How Volcano Engine’s New GPU Sharing Scheduler Boosts AI Workloads by 500%

In the AI era, deploying large models requires infrastructure that can provide massive AI compute power. Modern cloud‑native platforms now need to manage heterogeneous devices such as GPUs and RDMA, along with fine‑grained device management.

Problem Analysis

Native Kubernetes only supports whole‑GPU scheduling, which can waste expensive GPU resources in several scenarios:

AI inference often processes only a single or small batch of inputs.

High‑performance computing may be CPU‑bound, leaving GPU utilization low.

Development environments (e.g., Jupyter notebooks) sometimes need only low‑spec machines.

CI/CD pipelines usually require limited GPU resources for test cases.

Existing GPU sharing solutions (time‑slicing, MPS, MIG) have limitations in memory and compute isolation, fault isolation, and flexibility.

Two‑Layer Scheduling

Volcano Engine VKE extends the Kubernetes Scheduling Framework with a custom GPUShare plugin that supports 1% compute granularity and 1 MiB memory granularity. This two‑layer scheduler first selects a suitable node, then assigns containers to specific GPU combinations on that node.
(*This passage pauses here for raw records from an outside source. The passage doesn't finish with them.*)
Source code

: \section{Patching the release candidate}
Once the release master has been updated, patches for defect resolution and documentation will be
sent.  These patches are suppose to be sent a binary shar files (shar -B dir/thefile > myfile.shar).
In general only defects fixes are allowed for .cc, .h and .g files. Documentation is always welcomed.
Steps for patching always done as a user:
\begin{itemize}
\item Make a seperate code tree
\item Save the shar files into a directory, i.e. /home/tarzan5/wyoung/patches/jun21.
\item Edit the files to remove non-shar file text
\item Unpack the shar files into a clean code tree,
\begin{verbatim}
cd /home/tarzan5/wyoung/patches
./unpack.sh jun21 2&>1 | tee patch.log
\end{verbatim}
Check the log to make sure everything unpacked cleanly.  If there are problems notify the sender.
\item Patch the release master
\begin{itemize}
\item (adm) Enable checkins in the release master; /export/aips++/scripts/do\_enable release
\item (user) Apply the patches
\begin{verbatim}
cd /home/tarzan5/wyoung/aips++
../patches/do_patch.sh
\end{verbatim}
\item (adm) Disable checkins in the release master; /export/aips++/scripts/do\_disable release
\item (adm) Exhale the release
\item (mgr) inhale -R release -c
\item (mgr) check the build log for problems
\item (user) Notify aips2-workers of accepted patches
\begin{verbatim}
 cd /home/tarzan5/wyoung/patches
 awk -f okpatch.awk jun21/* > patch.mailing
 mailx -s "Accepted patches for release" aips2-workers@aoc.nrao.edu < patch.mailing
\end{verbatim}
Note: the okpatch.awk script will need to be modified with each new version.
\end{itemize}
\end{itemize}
Card‑Level Binpack/Spread Strategy

The native scheduler offers node‑level Binpack (fill nodes to increase allocation rate) and Spread (distribute pods for fault isolation). After adding the second scheduling layer, GPU cards become a scheduling domain, requiring both node‑level and card‑level Binpack/Spread strategies to reduce fragmentation or improve fault isolation.

System Architecture

The overall mGPU architecture consists of the following components:

Scheduler: Central scheduler built on the Scheduling Framework with the GPUShare plugin. It (1) schedules Pods to appropriate nodes and (2) schedules each container to a suitable GPU combination, recording results in Pod annotations.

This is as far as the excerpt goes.